WORK REQUIRED:
The full listing needs to be output exactly.

......

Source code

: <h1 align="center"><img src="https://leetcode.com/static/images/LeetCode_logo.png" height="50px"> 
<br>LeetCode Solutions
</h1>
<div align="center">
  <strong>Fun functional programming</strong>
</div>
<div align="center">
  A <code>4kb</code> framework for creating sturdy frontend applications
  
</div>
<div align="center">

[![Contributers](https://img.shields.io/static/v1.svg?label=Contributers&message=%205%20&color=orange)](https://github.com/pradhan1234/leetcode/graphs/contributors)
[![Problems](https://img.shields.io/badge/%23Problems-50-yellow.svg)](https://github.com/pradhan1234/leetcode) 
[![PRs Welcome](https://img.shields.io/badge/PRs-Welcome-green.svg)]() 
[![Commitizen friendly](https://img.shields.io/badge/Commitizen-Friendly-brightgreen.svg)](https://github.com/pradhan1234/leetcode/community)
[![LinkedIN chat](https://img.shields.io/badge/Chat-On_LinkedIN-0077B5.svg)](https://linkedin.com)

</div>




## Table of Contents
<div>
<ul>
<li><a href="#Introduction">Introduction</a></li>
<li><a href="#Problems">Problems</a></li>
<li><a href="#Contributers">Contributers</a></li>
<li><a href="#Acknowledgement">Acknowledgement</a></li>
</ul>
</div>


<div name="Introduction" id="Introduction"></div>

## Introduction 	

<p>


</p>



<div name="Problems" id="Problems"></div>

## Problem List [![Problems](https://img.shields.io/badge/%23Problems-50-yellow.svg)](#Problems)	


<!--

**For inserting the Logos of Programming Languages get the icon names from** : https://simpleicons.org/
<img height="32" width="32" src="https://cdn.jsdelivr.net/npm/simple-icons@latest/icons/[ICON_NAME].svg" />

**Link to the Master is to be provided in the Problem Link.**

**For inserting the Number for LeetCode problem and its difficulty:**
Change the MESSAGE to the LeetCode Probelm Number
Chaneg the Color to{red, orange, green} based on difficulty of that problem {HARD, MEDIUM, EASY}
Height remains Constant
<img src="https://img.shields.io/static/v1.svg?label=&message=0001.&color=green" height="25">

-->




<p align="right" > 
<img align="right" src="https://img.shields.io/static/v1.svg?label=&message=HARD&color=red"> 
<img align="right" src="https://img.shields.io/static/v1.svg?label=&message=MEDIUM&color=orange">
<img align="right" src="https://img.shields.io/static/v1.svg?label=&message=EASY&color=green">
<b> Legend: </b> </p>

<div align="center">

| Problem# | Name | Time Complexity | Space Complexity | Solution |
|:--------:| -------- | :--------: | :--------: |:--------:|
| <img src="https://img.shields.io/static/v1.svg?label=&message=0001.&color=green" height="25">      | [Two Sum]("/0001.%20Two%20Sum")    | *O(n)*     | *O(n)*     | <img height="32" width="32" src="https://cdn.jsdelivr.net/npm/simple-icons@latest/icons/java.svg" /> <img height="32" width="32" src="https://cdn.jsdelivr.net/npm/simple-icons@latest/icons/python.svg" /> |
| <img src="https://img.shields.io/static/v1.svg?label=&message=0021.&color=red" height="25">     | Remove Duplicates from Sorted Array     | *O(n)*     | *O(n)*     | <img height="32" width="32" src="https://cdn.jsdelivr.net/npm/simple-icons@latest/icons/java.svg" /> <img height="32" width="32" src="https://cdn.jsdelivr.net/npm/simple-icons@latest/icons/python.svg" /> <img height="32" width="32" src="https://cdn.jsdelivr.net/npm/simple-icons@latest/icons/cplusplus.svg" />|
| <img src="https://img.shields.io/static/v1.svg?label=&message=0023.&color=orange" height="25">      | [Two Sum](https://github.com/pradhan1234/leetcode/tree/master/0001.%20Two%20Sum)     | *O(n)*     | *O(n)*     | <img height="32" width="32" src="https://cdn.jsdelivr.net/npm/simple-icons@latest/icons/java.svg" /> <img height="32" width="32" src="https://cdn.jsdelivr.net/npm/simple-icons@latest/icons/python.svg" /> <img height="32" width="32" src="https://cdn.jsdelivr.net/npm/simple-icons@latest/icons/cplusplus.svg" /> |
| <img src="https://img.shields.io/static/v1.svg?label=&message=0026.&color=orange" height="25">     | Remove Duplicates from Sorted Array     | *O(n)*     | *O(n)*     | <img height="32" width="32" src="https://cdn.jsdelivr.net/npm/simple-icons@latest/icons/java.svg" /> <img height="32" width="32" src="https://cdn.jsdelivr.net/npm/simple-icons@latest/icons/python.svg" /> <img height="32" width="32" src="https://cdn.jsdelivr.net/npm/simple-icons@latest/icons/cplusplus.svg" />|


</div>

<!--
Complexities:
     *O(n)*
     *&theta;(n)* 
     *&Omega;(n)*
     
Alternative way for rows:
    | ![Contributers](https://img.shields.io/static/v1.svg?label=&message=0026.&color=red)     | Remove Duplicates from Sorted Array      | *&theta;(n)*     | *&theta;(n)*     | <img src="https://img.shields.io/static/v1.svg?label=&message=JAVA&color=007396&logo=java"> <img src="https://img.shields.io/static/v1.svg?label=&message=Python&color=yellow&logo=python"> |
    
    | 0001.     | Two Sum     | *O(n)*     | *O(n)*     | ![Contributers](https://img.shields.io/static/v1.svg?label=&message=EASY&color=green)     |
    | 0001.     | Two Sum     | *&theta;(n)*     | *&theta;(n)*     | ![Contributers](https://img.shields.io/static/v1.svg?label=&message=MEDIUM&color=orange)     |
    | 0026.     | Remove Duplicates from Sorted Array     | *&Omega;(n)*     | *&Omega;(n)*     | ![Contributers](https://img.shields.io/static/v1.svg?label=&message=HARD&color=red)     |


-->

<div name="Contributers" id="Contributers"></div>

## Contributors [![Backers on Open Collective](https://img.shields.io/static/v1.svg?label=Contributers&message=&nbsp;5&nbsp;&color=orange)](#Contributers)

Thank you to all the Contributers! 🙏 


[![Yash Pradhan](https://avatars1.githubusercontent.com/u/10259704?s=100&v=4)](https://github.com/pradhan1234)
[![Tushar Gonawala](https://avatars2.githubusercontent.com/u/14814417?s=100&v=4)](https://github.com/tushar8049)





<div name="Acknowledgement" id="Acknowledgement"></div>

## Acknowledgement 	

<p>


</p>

......

RESULT FOR THIS EXERCISE:
Source code

: <h1 align="center"><img src="https://leetcode.com/static/images/LeetCode_logo.png" height="50px"> 
<br>LeetCode Solutions
</h1>
<div align="center">
  <strong>Fun functional programming</strong>
</div>
<div align="center">
  A <code>4kb</code> framework for creating sturdy frontend applications
  
</div>
<div align="center">

[![Contributers](https://img.shields.io/static/v1.svg?label=Contributers&message=%205%20&color=orange)](https://github.com/pradhan1234/leetcode/graphs/contributors)
[![Problems](https://img.shields.io/badge/%23Problems-50-yellow.svg)](https://github.com/pradhan1234/leetcode) 
[![PRs Welcome](https://img.shields.io/badge/PRs-Welcome-green.svg)]() 
[![Commitizen friendly](https://img.shields.io/badge/Commitizen-Friendly-brightgreen.svg)](https://github.com/pradhan1234/leetcode/community)
[![LinkedIN chat](https://img.shields.io/badge/Chat-On_LinkedIN-0077B5.svg)](https://linkedin.com)

</div>




## Table of Contents
<div>
<ul>
<li><a href="#Introduction">Introduction</a></li>
<li><a href="#Problems">Problems</a></li>
<li><a href="#Contributers">Contributers</a></li>
<li><a href="#Acknowledgement">Acknowledgement</a></li>
</ul>
</div>


<div name="Introduction" id="Introduction"></div>

## Introduction 	

<p>


</p>



<div name="Problems" id="Problems"></div>

## Problem List [![Problems](https://img.shields.io/badge/%23Problems-50-yellow.svg)](#Problems)	


<!--

**For inserting the Logos of Programming Languages get the icon names from** : https://simpleicons.org/
<img height="32" width="32" src="https://cdn.jsdelivr.net/npm/simple-icons@latest/icons/[ICON_NAME].svg" />

**Link to the Master is to be provided in the Problem Link.**

**For inserting the Number for LeetCode problem and its difficulty:**
Change the MESSAGE to the LeetCode Probelm Number
Chaneg the Color to{red, orange, green} based on difficulty of that problem {HARD, MEDIUM, EASY}
Height remains Constant
<img src="https://img.shields.io/static/v1.svg?label=&message=0001.&color=green" height="25">

-->




<p align="right" > 
<img align="right" src="https://img.shields.io/static/v1.svg?label=&message=HARD&color=red"> 
<img align="right" src="https://img.shields.io/static/v1.svg?label=&message=MEDIUM&color=orange">
<img align="right" src="https://img.shields.io/static/v1.svg?label=&message=EASY&color=green">
<b> Legend: </b> </p>

<div align="center">

| Problem# | Name | Time Complexity | Space Complexity | Solution |
|:--------:| -------- | :--------: | :--------: |:--------:|
| <img src="https://img.shields.io/static/v1.svg?label=&message=0001.&color=green" height="25">      | [Two Sum]("/0001.%20Two%20Sum")    | *O(n)*     | *O(n)*     | <img height="32" width="32" src="https://cdn.jsdelivr.net/npm/simple-icons@latest/icons/java.svg" /> <img height="32" width="32" src="https://cdn.jsdelivr.net/npm/simple-icons@latest/icons/python.svg" /> |
| <img src="https://img.shields.io/static/v1.svg?label=&message=0021.&color=red" height="25">     | Remove Duplicates from Sorted Array     | *O(n)*     | *O(n)*     | <img height="32" width="32" src="https://cdn.jsdelivr.net/npm/simple-icons@latest/icons/java.svg" /> <img height="32" width="32" src="https://cdn.jsdelivr.net/npm/simple-icons@latest/icons/python.svg" /> <img height="32" width="32" src="https://cdn.jsdelivr.net/npm/simple-icons@latest/icons/cplusplus.svg" />|
| <img src="https://img.shields.io/static/v1.svg?label=&message=0023.&color=orange" height="25">      | [Two Sum](https://github.com/pradhan1234/leetcode/tree/master/0001.%20Two%20Sum)     | *O(n)*     | *O(n)*     | <img height="32" width="32" src="https://cdn.jsdelivr.net/npm/simple-icons@latest/icons/java.svg" /> <img height="32" width="32" src="https://cdn.jsdelivr.net/npm/simple-icons@latest/icons/python.svg" /> <img height="32" width="32" src="https://cdn.jsdelivr.net/npm/simple-icons@latest/icons/cplusplus.svg" /> |
| <img src="https://img.shields.io/static/v1.svg?label=&message=0026.&color=orange" height="25">     | Remove Duplicates from Sorted Array     | *O(n)*     | *O(n)*     | <img height="32" width="32" src="https://cdn.jsdelivr.net/npm/simple-icons@latest/icons/java.svg" /> <img height="32" width="32" src="https://cdn.jsdelivr.net/npm/simple-icons@latest/icons/python.svg" /> <img height="32" width="32" src="https://cdn.jsdelivr.net/npm/simple-icons@latest/icons/cplusplus.svg" />|


</div>

<!--
Complexities:
     *O(n)*
     *&theta;(n)* 
     *&Omega;(n)*
     
Alternative way for rows:
    | ![Contributers](https://img.shields.io/static/v1.svg?label=&message=0026.&color=red)     | Remove Duplicates from Sorted Array      | *&theta;(n)*     | *&theta;(n)*     | <img src="https://img.shields.io/static/v1.svg?label=&message=JAVA&color=007396&logo=java"> <img src="https://img.shields.io/static/v1.svg?label=&message=Python&color=yellow&logo=python"> |
    
    | 0001.     | Two Sum     | *O(n)*     | *O(n)*     | ![Contributers](https://img.shields.io/static/v1.svg?label=&message=EASY&color=green)     |
    | 0001.     | Two Sum     | *&theta;(n)*     | *&theta;(n)*     | ![Contributers](https://img.shields.io/static/v1.svg?label=&message=MEDIUM&color=orange)     |
    | 0026.     | Remove Duplicates from Sorted Array     | *&Omega;(n)*     | *&Omega;(n)*     | ![Contributers](https://img.shields.io/static/v1.svg?label=&message=HARD&color=red)     |


-->

<div name="Contributers" id="Contributers"></div>

## Contributors [![Backers on Open Collective](https://img.shields.io/static/v1.svg?label=Contributers&message=&nbsp;5&nbsp;&color=orange)](#Contributers)

Thank you to all the Contributers! 🙏 


[![Yash Pradhan](https://avatars1.githubusercontent.com/u/10259704?s=100&v=4)](https://github.com/pradhan1234)
[![Tushar Gonawala](https://avatars2.githubusercontent.com/u/14814417?s=100&v=4)](https://github.com/tushar8049)





<div name="Acknowledgement" id="Acknowledgement"></div>

## Acknowledgement 	

<p>


</p>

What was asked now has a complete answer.